When a processor recieves a message, that message usually causes it to take some action. This implies that the processor that receives a message is dependent on the processor that sent the message. Specifically if a processor receives a message during an interval, it is dependent on the interval on the sender's processor during which the message was sent. This type of dependency can cause cascading rollbacks.

In the example below, Ik,2 depends on Ij,1

If we consider the messages sent among systems we can construct an Interval Dependency Graph (IDG). If any intervals are removed from the graph due to rollbacks or failures, we must remove all intervals that they reference -- this is a transitive operation.

The graph is constructed by creating a node for each interval, and then connecting subsequent intervals on the same processor by constructing an edge from a predecessor to its successor. Then an edge is draw from each interval during which one or more messages were received to the inteval or intervals during which the message(s) was or were sent.

The edge form one interval to its success on the same processor exists to ensure that we can't develop "holes" in our state -- a hole would imply wasted checkpoints -- those before the hole would be useless.

The edge from a receiver to the sender shows the dependency of the sender on the receiver. Remember that the arrow goes the opposite way in the IDG than it did when we showed the message being sent earlier -- this is because the sender is dependent on the receiver, not the other way around. If other actions generate dependencies, they can be represented the same way.

Where is this graph stored? Each processor keeps the nodes and edges that are associated with it.

How Do We Find The Recovery Line?

Very simply. Upon recovery, we tell other processors what checkpoint we'll be installing. Then they rollback to an interval independent of the lost intervals and broadcast a similar message. This continues until the recovery line is established.

Coordinated Checkpoints

We can decrease the number of rollbacks necessary to find a recovery line by coordinating checkpoints. We'll discuss two methods for doing this.

Recording Message Sequence Numbers

If messages contain sequence numbers, we cna use them to keep track of who has sent us messages since our last checkpoint.

Each time we make a checkpoint, we send a message to each processor that has sent us messages since the last time we checkpointed -- we depend on these processors.
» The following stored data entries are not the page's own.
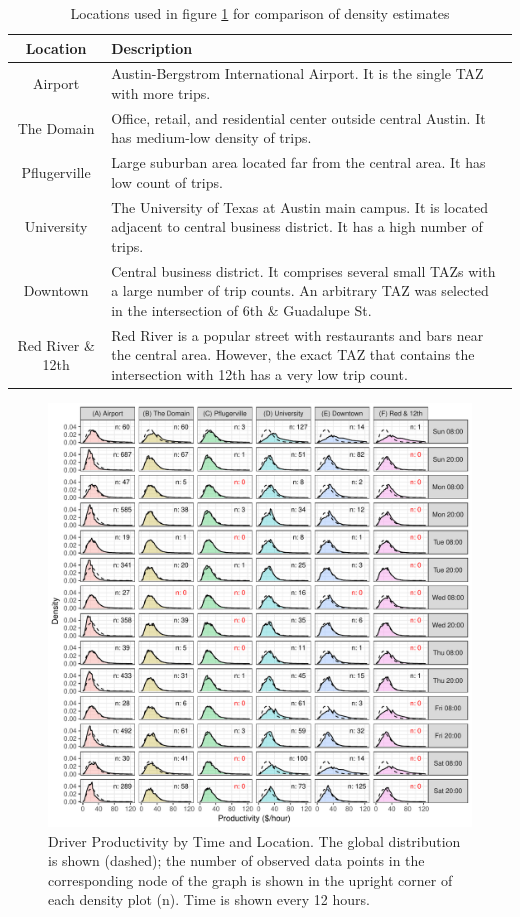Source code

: \documentclass[11pt]{article}
\begin{document}
\begin{table}[htb]
    \centering
    \begin{tabular}{c|p{10cm}}
        \textbf{Location} & \textbf{Description} \\ \hline
        Airport &  Austin-Bergstrom International Airport. It is the single TAZ with more trips. \\ \hline
        The Domain & Office, retail, and residential center outside central Austin. It has medium-low density of trips. \\ \hline
        Pflugerville & Large suburban area located far from the central area. It has low count of trips.  \\ \hline
        University & The University of Texas at Austin main campus. It is located adjacent to central business district. It has a high number of trips.  \\ \hline
        Downtown &  Central business district. It comprises several small TAZs with a large number of trip counts. An arbitrary TAZ was selected in the intersection of 6th \& Guadalupe St. \\ \hline
        Red River \& 12th & Red River is a popular street with restaurants and bars near the central area. However, the exact TAZ that contains the intersection with 12th has a very low trip count.
    \end{tabular}
    \caption{Locations used in figure \ref{fig:spacetime-densities} for comparison of density estimates}
    \label{tbl:locations}
\end{table}

\begin{figure}[htb]
    \centering
    \includegraphics[width=0.98\linewidth]{img/densities_spacetime.pdf}
    \caption{Driver Productivity by Time and Location. The global distribution is shown (dashed); the number of observed data points in the corresponding node of the graph is shown in the upright corner of each density plot (n). Time is shown every 12 hours.}
    \label{fig:spacetime-densities}
\end{figure} 
\end{document}

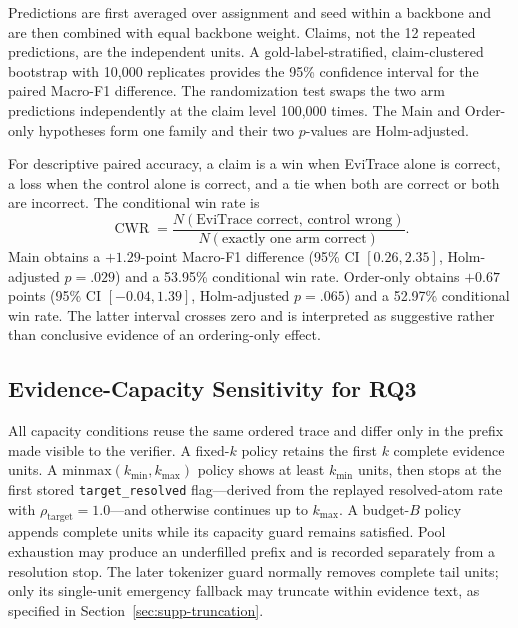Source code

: Predictions are first averaged over assignment and seed within a backbone
and are then combined with equal backbone weight.  Claims, not the 12
repeated predictions, are the independent units.  A
gold-label-stratified, claim-clustered bootstrap with 10,000 replicates
provides the 95\% confidence interval for the paired Macro-F1 difference.
The randomization test swaps the two arm predictions independently at the
claim level 100,000 times.  The Main and Order-only hypotheses form one
family and their two \(p\)-values are Holm-adjusted.

For descriptive paired accuracy, a claim is a win when EviTrace alone is
correct, a loss when the control alone is correct, and a tie when both are
correct or both are incorrect.  The conditional win rate is
\begin{equation}
\operatorname{CWR} =
\frac{N(\text{EviTrace correct, control wrong})}
{N(\text{exactly one arm correct})}.
\end{equation}
Main obtains a \(+1.29\)-point Macro-F1 difference
(95\% CI \([0.26,2.35]\), Holm-adjusted \(p=.029\)) and a 53.95\%
conditional win rate.  Order-only obtains \(+0.67\) points
(95\% CI \([-0.04,1.39]\), Holm-adjusted \(p=.065\)) and a 52.97\%
conditional win rate.  The latter interval crosses zero and is interpreted
as suggestive rather than conclusive evidence of an ordering-only effect.

\subsection{Evidence-Capacity Sensitivity for RQ3}
\label{sec:supp-rq3}

All capacity conditions reuse the same ordered trace and differ only in the
prefix made visible to the verifier.  A fixed-\(k\) policy retains the first
\(k\) complete evidence units.  A minmax\((k_{\min},k_{\max})\) policy
shows at least \(k_{\min}\) units, then stops at the first stored
\texttt{target\_resolved} flag---derived from the replayed resolved-atom
rate with \(\rho_{\mathrm{target}}=1.0\)---and otherwise continues up to
\(k_{\max}\).  A budget-\(B\) policy appends complete units while its
capacity guard remains satisfied.  Pool exhaustion may produce an
underfilled prefix and is recorded separately from a resolution stop.  The
later tokenizer guard normally removes complete tail units; only its
single-unit emergency fallback may truncate within evidence text, as
specified in Section~\ref{sec:supp-truncation}.


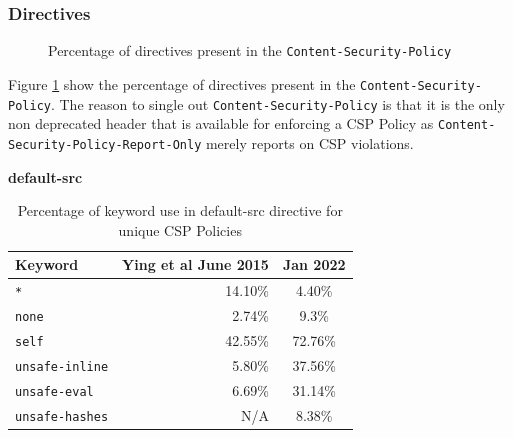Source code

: \documentclass{mscreport}
\begin{document}
\clearpage
\newpage

\subsubsection{Directives}

\begin{figure}[H]
	\begin{center}
		\caption{Percentage of directives present in the \texttt{Content-Security-Policy}}
		\label{fig:csp_csp_by_directives}
	\end{center}
\end{figure}

Figure \ref{fig:csp_csp_by_directives} show the percentage of directives present in the \texttt{Content-Security-Policy}. The reason to single out \texttt{Content-Security-Policy} is that it is the only non deprecated header that is available for enforcing a CSP Policy as \texttt{Content-Security-Policy-Report-Only} merely reports on CSP violations.

\vspace{0.7cm} \noindent
\textbf{default-src}

\begin{table}[H]
  \begin{center}
    \begin{tabular}{|l|D|c|}  %
      \hline
      \textbf{Keyword} & \textbf{Ying et al} \cite{Ying2016-ag} June 2015 & Jan 2022 \\
      \hline
      \texttt{*} & 14.10\% & 4.40\%\\
      \hline
      \texttt{none} & 2.74\% & 9.3\%\\
      \hline
      \texttt{self} & 42.55\% & 72.76\%\\
      \hline
      \texttt{unsafe-inline} & 5.80\% & 37.56\%\\
      \hline
      \texttt{unsafe-eval} & 6.69\% & 31.14\%\\
      \hline
      \texttt{unsafe-hashes} & N/A & 8.38\%\\
      \hline
    \end{tabular}
    \caption{Percentage of keyword use in default-src directive for unique CSP Policies}
    \label{table:csp_default-src-keyword} %
  \end{center}
\end{table}
\end{document}
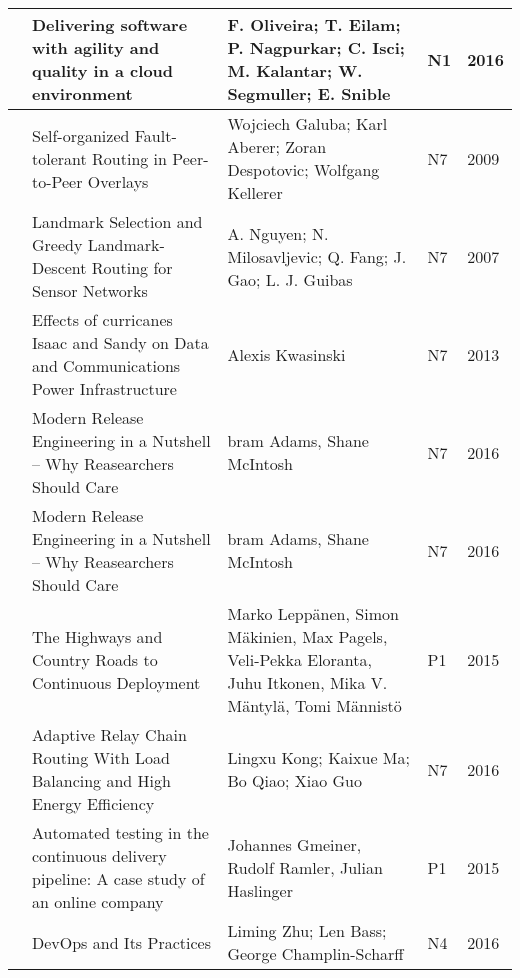 \begin{landscape}
\begin{longtable}{|l|L{10cm}|L{10cm}|l|l|}
      & Delivering software with agility and quality in a cloud environment & F. Oliveira; T. Eilam; P. Nagpurkar; C. Isci; M. Kalantar; W. Segmuller; E. Snible & N1 & 2016 \\ \hline
    
     & Self-organized Fault-tolerant Routing in Peer-to-Peer Overlays & Wojciech Galuba; Karl Aberer; Zoran Despotovic; Wolfgang Kellerer & N7 & 2009 \\ \hline
    
     & Landmark Selection and Greedy Landmark-Descent Routing for Sensor Networks & A. Nguyen; N. Milosavljevic; Q. Fang; J. Gao; L. J. Guibas & N7 & 2007 \\ \hline
    
     & Effects of curricanes Isaac and Sandy on Data and Communications Power Infrastructure & Alexis Kwasinski & N7 & 2013 \\ \hline
    
     & Modern Release Engineering in a Nutshell -- Why Reasearchers Should Care & bram Adams, Shane McIntosh & N7 & 2016\\ \hline
    
     & Modern Release Engineering in a Nutshell -- Why Reasearchers Should Care & bram Adams, Shane McIntosh & N7 & 2016\\ \hline
    
     & The Highways and Country Roads to Continuous Deployment & Marko Leppänen, Simon Mäkinien, Max Pagels, Veli-Pekka Eloranta, Juhu Itkonen, Mika V. Mäntylä, Tomi Männistö & P1 & 2015\\ \hline
    
     & Adaptive Relay Chain Routing With Load Balancing and High Energy Efficiency & Lingxu Kong; Kaixue Ma; Bo Qiao; Xiao Guo & N7 & 2016 \\ \hline
    
     & Automated testing in the continuous delivery pipeline: A case study of an online company & Johannes Gmeiner, Rudolf Ramler, Julian Haslinger & P1 & 2015\\ \hline
    
     & DevOps and Its Practices & Liming Zhu; Len Bass; George Champlin-Scharff & N4 & 2016 \\ \hline
    

\end{longtable}
\end{landscape}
When these processors receive our message, they check to see if they have checkpointed since the last time they sent us a message. If not, they create a checkpoint, to satisfy our dependency in the event of a failure.

Synchronized Clocks

Another method for coordinating checkpoints is to take advantage of synchronized clocks, if available. Each processor creates a checkpoint every T units of time. Since even synchronized clocks may have a skew, we assign a sequence number to each checkpoint. This sequence number is sent in all messages. If a processor discovers that the sender has checkpointed more recently, it creates a checkpoint. This checkpoint should be made before passing the message up to the application -- this ensures that we remember the message in the event of a failure, so the sender won't need to rollback and resend.